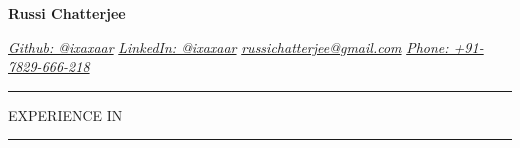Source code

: \documentclass[10pt]{article} %
\begin{document}
\begin{center}
\Huge\textbf{Russi Chatterjee}
\end{center}

\noindent\href{https://github.com/ixaxaar}{\textit{\textcolor{RoyalPurple}{Github: @ixaxaar}}} \hspace{20pt} \href{http://in.linkedin.com/in/ixaxaar/}{\textit{\textcolor{RoyalPurple}{LinkedIn: @ixaxaar}}} \hspace{20pt}
\href{mailto:russichatterjee@gmail.com}{\textit{\textcolor{RoyalPurple}{russichatterjee@gmail.com}}} \hspace{20pt} \href{tel:917829666218}{\textit{\textcolor{RoyalPurple}{Phone: +91-7829-666-218}}}
\newline
\newline
{}

\noindent\textcolor{Emerald}{\rule{17cm}{1.8pt}}

\newline

\noindent\large{EXPERIENCE IN}

\noindent\textcolor{Emerald}{\rule{17cm}{1.8pt}}
\end{document}
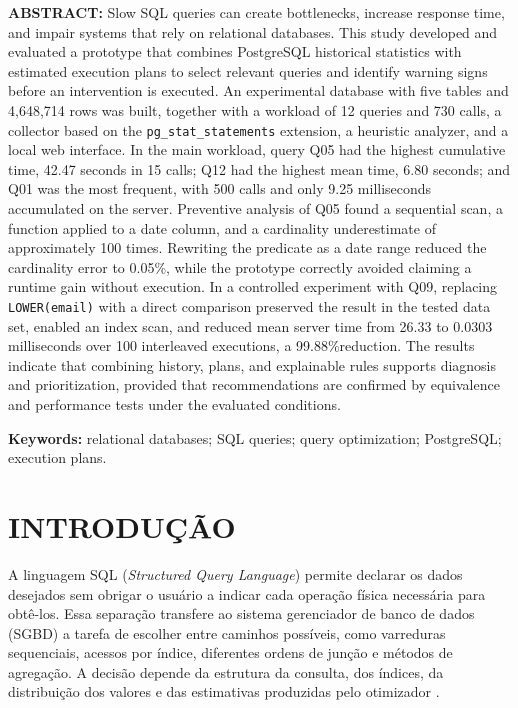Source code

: \documentclass{UNESC}
\newcommand{\codigo}[1]{\texttt{#1}}
\newcommand{\perc}{\%}
\begin{document}
\vspace{1em}
\noindent\textbf{ABSTRACT:} Slow SQL queries can create bottlenecks, increase response time, and impair systems that rely on relational databases. This study developed and evaluated a prototype that combines PostgreSQL historical statistics with estimated execution plans to select relevant queries and identify warning signs before an intervention is executed. An experimental database with five tables and 4,648,714 rows was built, together with a workload of 12 queries and 730 calls, a collector based on the \codigo{pg\_stat\_statements} extension, a heuristic analyzer, and a local web interface. In the main workload, query Q05 had the highest cumulative time, 42.47 seconds in 15 calls; Q12 had the highest mean time, 6.80 seconds; and Q01 was the most frequent, with 500 calls and only 9.25 milliseconds accumulated on the server. Preventive analysis of Q05 found a sequential scan, a function applied to a date column, and a cardinality underestimate of approximately 100 times. Rewriting the predicate as a date range reduced the cardinality error to 0.05\perc, while the prototype correctly avoided claiming a runtime gain without execution. In a controlled experiment with Q09, replacing \codigo{LOWER(email)} with a direct comparison preserved the result in the tested data set, enabled an index scan, and reduced mean server time from 26.33 to 0.0303 milliseconds over 100 interleaved executions, a 99.88\perc reduction. The results indicate that combining history, plans, and explainable rules supports diagnosis and prioritization, provided that recommendations are confirmed by equivalence and performance tests under the evaluated conditions.

\vspace{0.5em}
\noindent\textbf{Keywords:} relational databases; SQL queries; query optimization; PostgreSQL; execution plans.

\section{INTRODUÇÃO}

A linguagem SQL (\textit{Structured Query Language}) permite declarar os dados desejados sem obrigar o usuário a indicar cada operação física necessária para obtê-los. Essa separação transfere ao sistema gerenciador de banco de dados (SGBD) a tarefa de escolher entre caminhos possíveis, como varreduras sequenciais, acessos por índice, diferentes ordens de junção e métodos de agregação. A decisão depende da estrutura da consulta, dos índices, da distribuição dos valores e das estimativas produzidas pelo otimizador \cite{lan2021optimizer}.
\end{document}
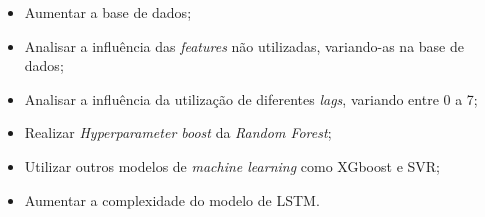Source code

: \documentclass[
  12pt,		%
  a4paper,	%
  openright,%
  oneside,	%
  chapter=TITLE,		%
  section=TITLE,		%
  english,	%
  french,	%
  spanish,	%
  brazil	%
]{abntex2}
\begin{document}
    \begin{itemize}
        \item Aumentar a base de dados;
        \item Analisar a influência das \textit{features} não utilizadas, variando-as na base de dados;
        \item Analisar a influência da utilização de diferentes \textit{lags}, variando entre 0 a 7;
        \item Realizar \textit{Hyperparameter boost} da \textit{Random Forest};
        \item Utilizar outros modelos de \textit{machine learning} como XGboost e SVR;
        \item Aumentar a complexidade do modelo de LSTM.
    \end{itemize}
    
    \postextual
    
    
    
    
    
\end{document}
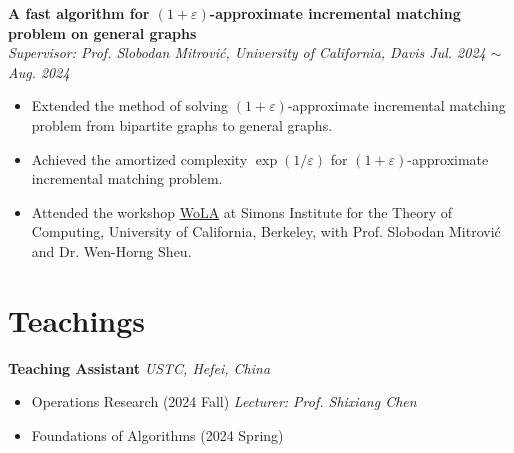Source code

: \documentclass[a4paper,12pt]{ctexart}
\begin{document}
\textbf{A fast algorithm for $(1 + \varepsilon)$-approximate incremental matching problem on general graphs} \\
\textit{Supervisor: Prof. Slobodan Mitrović, University of California, Davis \hfill Jul. 2024 $\sim$ Aug. 2024}  \vspace{-0.1cm}
\begin{itemize}
    \item Extended the method of solving $(1 + \varepsilon)$-approximate incremental matching problem from bipartite graphs to general graphs.  \vspace{-0.25cm}
    \item Achieved the amortized complexity $\exp(1 / \varepsilon)$ for $(1 + \varepsilon)$-approximate incremental matching problem.  \vspace{-0.25cm}
    \item Attended the workshop \href{https://simons.berkeley.edu/workshops/workshop-local-algorithms-wola}{WoLA} at Simons Institute for the Theory of Computing, University of California, Berkeley, with Prof. Slobodan Mitrović and Dr. Wen-Horng Sheu.
\end{itemize}




\section{\textbf{Teachings}}
\textbf{Teaching Assistant} \hfill \textit{USTC, Hefei, China}  \vspace{-0.1cm}
\begin{itemize}
    \item Operations Research (2024 Fall)  \hfill \textit{Lecturer: Prof. Shixiang Chen} \vspace{-0.25cm}
    \item Foundations of Algorithms (2024 Spring)  
\end{itemize}
\end{document}
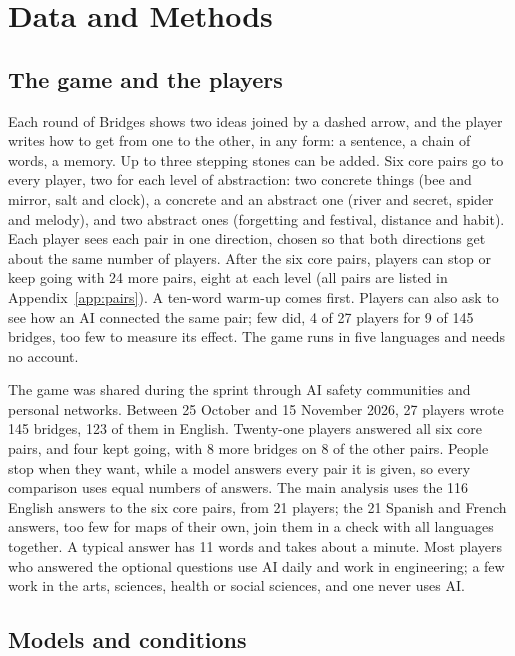 \documentclass[11pt]{article}
\begin{document}
\section{Data and Methods}

\subsection{The game and the players}
\label{sec:game}

Each round of Bridges shows two ideas joined by a dashed arrow, and the player writes how to get from one to the other, in any form: a sentence, a chain of words, a memory. Up to three stepping stones can be added. Six core pairs go to every player, two for each level of abstraction: two concrete things (bee and mirror, salt and clock), a concrete and an abstract one (river and secret, spider and melody), and two abstract ones (forgetting and festival, distance and habit). Each player sees each pair in one direction, chosen so that both directions get about the same number of players. After the six core pairs, players can stop or keep going with 24 more pairs, eight at each level (all pairs are listed in Appendix~\ref{app:pairs}). A ten-word warm-up comes first. Players can also ask to see how an AI connected the same pair; few did, 4 of 27 players for 9 of 145 bridges, too few to measure its effect. The game runs in five languages and needs no account.

The game was shared during the sprint through AI safety communities and personal networks. Between 25 October and 15 November 2026, 27 players wrote 145 bridges, 123 of them in English. Twenty-one players answered all six core pairs, and four kept going, with 8 more bridges on 8 of the other pairs. People stop when they want, while a model answers every pair it is given, so every comparison uses equal numbers of answers. The main analysis uses the 116 English answers to the six core pairs, from 21 players; the 21 Spanish and French answers, too few for maps of their own, join them in a check with all languages together. A typical answer has 11 words and takes about a minute. Most players who answered the optional questions use AI daily and work in engineering; a few work in the arts, sciences, health or social sciences, and one never uses AI.

\subsection{Models and conditions}
\label{sec:models}
\end{document}
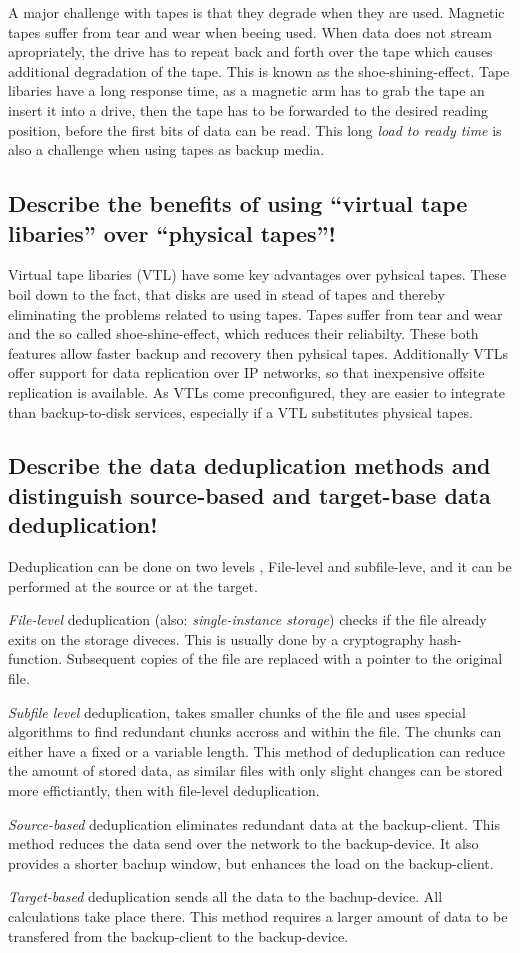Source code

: \documentclass{article}
\begin{document}
	A major challenge with tapes is that they degrade when they are used.
	Magnetic tapes suffer from tear and wear when beeing used.
	When data does not stream apropriately,
	the drive has to repeat back and forth over the tape
	which causes additional degradation of the tape.
	This is known as the shoe-shining-effect.
	Tape libaries have a long response time,
	as a magnetic arm has to grab the tape an insert it into a drive,
	then the tape has to be forwarded to the desired reading position,
	before the first bits of data can be read.
	This long \textsl{load to ready time} is also a challenge when using tapes as backup media.

\subsection{Describe the benefits of using ``virtual tape libaries'' over ``physical tapes''!}
	Virtual tape libaries (VTL) have some key advantages over pyhsical tapes.
	These boil down to the fact,
	that disks are used in stead of tapes
	and thereby eliminating the problems related to using tapes.
	Tapes suffer from tear and wear and the so called shoe-shine-effect,
	which reduces their reliabilty.
	These both features allow faster backup and recovery
	then pyhsical tapes.
	Additionally VTLs offer support for data replication over IP networks,
	so that inexpensive offsite replication is available.
	As VTLs come preconfigured,
	they are easier to integrate than backup-to-disk services,
	especially if a VTL substitutes physical tapes.

\subsection{Describe the data deduplication methods and distinguish source-based and target-base data deduplication!}
	Deduplication can be done on two levels , File-level and subfile-leve,
	and it can be performed at the source or at the target.

	\emph{File-level} deduplication (also: \textsl{single-instance storage}) 
	checks if the file already exits on the storage diveces.
	This is usually done by a cryptography hash-function.
	Subsequent copies of the file are replaced with a pointer to the original file.

	\emph{Subfile level} deduplication,
	takes smaller chunks of the file
	and uses special algorithms to find redundant chunks accross and within the file.
	The chunks can either have a fixed or a variable length.
	This method of deduplication can reduce the amount of stored data,
	as similar files with only slight changes can be stored more effictiantly,
	then with file-level deduplication.

	\emph{Source-based} deduplication eliminates redundant data at the backup-client.
	This method reduces the data send over the network to the backup-device.
	It also provides a shorter bachup window,
	but enhances the load on the backup-client.

	\emph{Target-based} deduplication sends all the data to the bachup-device.
	All calculations take place there.
	This method requires a larger amount of data to be transfered from
	the backup-client to the backup-device.
\end{document}
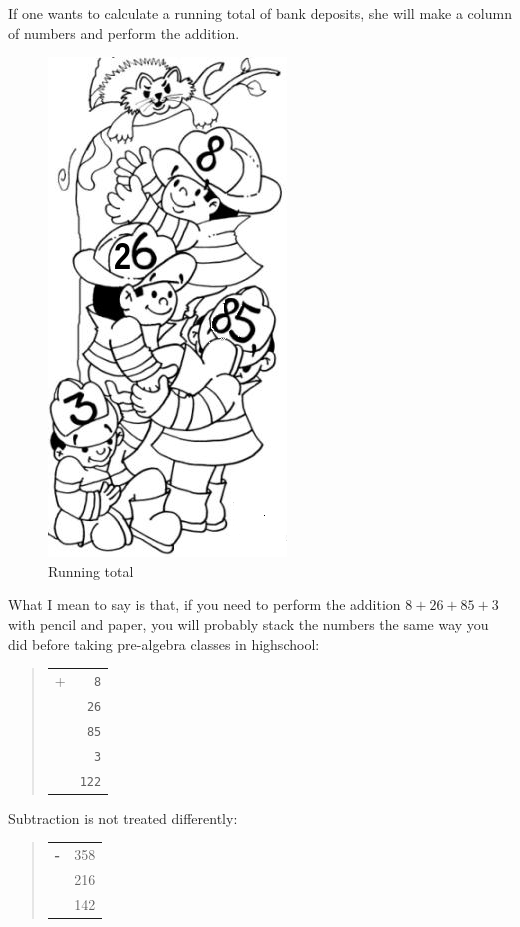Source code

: \documentclass[a4paper,12pt]{book}
\begin{document}
If one wants to calculate a running
total of bank deposits, she will make
a column of numbers and perform the
addition.

\begin{figure}
\renewcommand\figurename{Fig.}
\includegraphics[scale=0.5]{figs-prefix/firemen.png}
\caption{Running total}
\end{figure}
What I mean to say is that, if you
need to perform the addition
$8 + 26 + 85 + 3$ with pencil and paper,
you will probably stack the numbers the
same way you did before taking pre-algebra
classes in highschool:
\begin{quote}
\begin{tabular}{p{0.5cm}p{1cm}}
+ &\verb|  8|\\
&\verb| 26|\\
&\verb| 85|\\
&\verb|  3|\\
\hline
&\verb|122|
\end{tabular}
\end{quote}
Subtraction is not treated differently:
\begin{quote}
\begin{tabular}{p{0.5cm}p{1.5cm}}
\Large\bf -&   358\\
&   216\\
\hline
& 142
\end{tabular}
\end{quote}
\end{document}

================

## WHAT IS EXPECTED
Looking at the records above, how many lines include "used"? Please give the number and nothing more.

## SOLUTION TO THIS TASK
3